● Exercise
All lines containing the string "overlays" must be copied from the entries.

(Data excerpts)
=-=-=
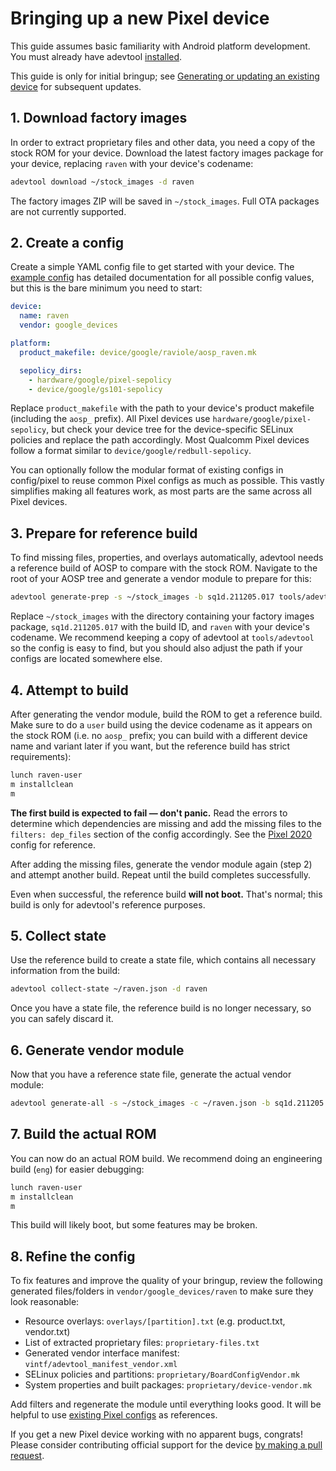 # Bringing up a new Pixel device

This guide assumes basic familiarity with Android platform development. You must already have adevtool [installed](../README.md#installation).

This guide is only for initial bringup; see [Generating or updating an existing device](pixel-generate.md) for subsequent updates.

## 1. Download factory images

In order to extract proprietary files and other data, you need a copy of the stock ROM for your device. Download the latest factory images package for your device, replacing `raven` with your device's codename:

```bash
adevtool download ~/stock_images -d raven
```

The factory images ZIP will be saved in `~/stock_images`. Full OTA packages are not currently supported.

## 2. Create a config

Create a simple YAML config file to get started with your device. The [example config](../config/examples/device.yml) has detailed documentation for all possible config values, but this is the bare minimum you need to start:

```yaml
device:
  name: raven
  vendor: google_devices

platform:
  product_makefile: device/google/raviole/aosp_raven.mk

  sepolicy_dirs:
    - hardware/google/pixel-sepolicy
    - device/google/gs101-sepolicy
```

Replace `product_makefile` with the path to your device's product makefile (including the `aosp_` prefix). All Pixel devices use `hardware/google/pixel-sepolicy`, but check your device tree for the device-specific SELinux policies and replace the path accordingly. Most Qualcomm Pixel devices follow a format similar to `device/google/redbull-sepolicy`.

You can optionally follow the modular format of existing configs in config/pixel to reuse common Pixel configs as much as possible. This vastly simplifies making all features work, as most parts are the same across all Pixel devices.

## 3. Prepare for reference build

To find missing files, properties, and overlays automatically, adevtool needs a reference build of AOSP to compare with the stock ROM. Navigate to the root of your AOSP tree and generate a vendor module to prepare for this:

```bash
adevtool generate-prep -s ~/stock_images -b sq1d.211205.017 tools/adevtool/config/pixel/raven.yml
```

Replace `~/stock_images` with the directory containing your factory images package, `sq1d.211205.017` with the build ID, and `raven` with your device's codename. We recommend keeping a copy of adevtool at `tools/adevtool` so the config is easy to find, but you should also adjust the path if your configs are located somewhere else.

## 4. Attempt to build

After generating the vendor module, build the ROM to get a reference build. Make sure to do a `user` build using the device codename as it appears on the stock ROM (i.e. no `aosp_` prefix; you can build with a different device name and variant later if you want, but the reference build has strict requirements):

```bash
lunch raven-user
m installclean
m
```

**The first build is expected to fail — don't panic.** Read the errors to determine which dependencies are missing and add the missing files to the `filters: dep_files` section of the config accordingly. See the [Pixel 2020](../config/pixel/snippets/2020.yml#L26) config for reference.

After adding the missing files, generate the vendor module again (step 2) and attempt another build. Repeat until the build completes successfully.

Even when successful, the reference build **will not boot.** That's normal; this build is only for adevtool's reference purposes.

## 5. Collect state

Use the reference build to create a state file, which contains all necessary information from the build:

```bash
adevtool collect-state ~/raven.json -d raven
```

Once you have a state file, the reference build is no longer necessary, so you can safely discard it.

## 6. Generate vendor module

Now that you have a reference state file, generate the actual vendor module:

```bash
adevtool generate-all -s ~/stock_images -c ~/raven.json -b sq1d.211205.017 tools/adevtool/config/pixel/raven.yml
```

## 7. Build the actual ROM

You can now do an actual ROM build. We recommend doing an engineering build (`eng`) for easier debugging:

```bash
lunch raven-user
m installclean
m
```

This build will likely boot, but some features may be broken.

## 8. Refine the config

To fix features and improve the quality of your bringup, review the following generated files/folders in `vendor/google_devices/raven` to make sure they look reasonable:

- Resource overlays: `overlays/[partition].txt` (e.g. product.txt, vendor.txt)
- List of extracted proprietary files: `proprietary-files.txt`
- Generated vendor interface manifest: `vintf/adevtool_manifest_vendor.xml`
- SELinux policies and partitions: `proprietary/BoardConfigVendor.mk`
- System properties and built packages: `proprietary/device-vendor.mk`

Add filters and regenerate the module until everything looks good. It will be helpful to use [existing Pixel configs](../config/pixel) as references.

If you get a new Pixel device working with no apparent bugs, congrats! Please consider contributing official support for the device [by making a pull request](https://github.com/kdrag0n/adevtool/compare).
=-=-=
● Reply to the exercise
To find missing files, properties, and overlays automatically, adevtool needs a reference build of AOSP to compare with the stock ROM. Navigate to the root of your AOSP tree and generate a vendor module to prepare for this:
- Resource overlays: `overlays/[partition].txt` (e.g. product.txt, vendor.txt)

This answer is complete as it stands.